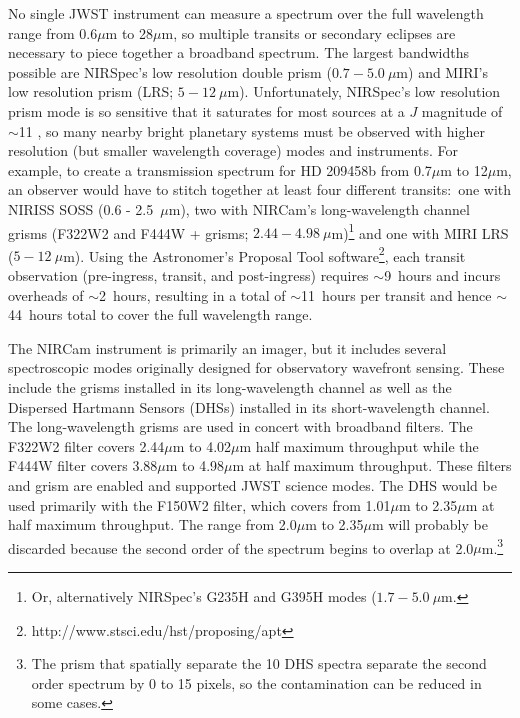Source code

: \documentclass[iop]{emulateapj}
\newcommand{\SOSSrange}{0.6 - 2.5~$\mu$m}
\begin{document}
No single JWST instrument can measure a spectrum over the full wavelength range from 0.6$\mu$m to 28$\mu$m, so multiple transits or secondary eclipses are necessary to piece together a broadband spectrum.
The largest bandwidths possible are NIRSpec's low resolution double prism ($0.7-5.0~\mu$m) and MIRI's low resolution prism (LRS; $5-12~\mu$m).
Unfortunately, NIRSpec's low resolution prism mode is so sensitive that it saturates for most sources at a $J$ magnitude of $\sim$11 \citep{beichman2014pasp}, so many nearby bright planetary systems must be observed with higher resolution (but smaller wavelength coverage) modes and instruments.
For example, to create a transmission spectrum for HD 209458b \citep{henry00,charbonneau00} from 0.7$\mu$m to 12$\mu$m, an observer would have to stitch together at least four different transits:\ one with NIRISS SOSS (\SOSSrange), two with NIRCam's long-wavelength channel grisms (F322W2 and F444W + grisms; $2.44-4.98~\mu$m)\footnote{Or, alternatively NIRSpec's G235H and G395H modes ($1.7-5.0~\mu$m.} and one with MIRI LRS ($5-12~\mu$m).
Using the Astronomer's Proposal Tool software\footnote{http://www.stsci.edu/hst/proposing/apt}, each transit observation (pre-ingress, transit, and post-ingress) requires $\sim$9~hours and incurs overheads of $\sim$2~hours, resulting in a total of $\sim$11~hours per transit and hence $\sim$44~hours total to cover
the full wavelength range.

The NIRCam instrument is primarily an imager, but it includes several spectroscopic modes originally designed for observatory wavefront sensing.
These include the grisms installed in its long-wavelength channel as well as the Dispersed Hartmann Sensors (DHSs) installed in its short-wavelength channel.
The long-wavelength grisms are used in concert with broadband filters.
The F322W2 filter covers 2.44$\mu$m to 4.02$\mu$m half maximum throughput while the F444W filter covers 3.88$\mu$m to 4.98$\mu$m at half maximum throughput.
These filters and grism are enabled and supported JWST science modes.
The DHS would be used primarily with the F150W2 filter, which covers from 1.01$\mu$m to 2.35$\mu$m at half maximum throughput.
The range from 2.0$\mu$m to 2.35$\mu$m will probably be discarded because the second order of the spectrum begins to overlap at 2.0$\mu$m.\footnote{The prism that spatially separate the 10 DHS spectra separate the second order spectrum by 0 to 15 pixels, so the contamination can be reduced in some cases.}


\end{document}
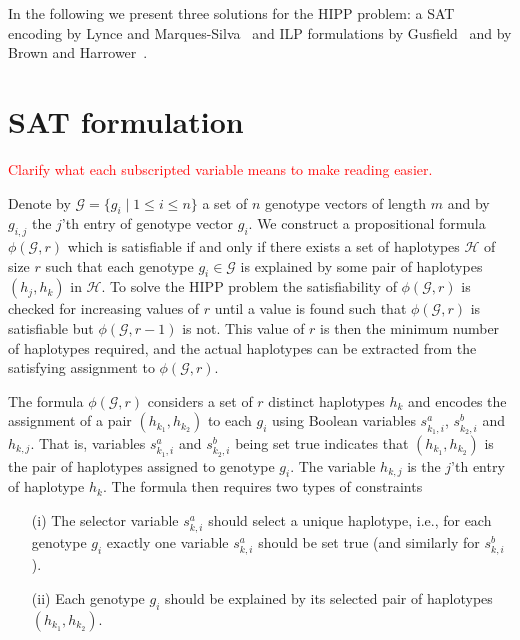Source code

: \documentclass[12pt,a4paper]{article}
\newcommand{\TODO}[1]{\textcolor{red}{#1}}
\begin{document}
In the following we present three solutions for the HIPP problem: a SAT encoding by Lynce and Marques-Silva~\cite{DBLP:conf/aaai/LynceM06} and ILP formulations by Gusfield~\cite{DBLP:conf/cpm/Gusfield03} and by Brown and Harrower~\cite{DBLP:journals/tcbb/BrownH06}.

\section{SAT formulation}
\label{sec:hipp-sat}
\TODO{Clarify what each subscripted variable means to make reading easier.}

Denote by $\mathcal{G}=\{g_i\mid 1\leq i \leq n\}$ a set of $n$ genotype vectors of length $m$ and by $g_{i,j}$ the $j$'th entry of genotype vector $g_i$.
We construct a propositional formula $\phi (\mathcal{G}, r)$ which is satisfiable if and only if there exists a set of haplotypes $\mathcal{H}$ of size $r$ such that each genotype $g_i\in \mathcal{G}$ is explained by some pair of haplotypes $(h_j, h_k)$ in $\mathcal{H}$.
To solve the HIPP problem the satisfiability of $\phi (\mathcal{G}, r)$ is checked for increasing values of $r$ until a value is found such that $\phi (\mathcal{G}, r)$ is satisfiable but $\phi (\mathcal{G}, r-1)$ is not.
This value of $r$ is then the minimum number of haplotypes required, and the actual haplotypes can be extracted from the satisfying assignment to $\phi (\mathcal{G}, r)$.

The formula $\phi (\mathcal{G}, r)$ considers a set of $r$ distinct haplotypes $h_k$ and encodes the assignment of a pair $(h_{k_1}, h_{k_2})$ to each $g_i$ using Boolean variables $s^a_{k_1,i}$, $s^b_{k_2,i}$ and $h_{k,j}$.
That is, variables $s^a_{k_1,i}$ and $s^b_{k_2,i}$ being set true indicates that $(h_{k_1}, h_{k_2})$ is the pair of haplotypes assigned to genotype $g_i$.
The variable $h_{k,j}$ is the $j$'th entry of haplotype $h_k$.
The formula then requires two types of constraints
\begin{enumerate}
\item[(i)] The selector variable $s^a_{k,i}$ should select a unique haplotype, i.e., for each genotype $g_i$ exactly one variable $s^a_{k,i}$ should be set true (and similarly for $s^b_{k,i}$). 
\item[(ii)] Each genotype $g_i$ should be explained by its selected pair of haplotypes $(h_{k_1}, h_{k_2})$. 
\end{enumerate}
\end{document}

_ _ _ _ _

■ YOUR OBJECTIVE
Return each line in the records that holds the string "broadband".

■ RESPONSE TO THE EXERCISE
No single JWST instrument can measure a spectrum over the full wavelength range from 0.6$\mu$m to 28$\mu$m, so multiple transits or secondary eclipses are necessary to piece together a broadband spectrum.
The long-wavelength grisms are used in concert with broadband filters.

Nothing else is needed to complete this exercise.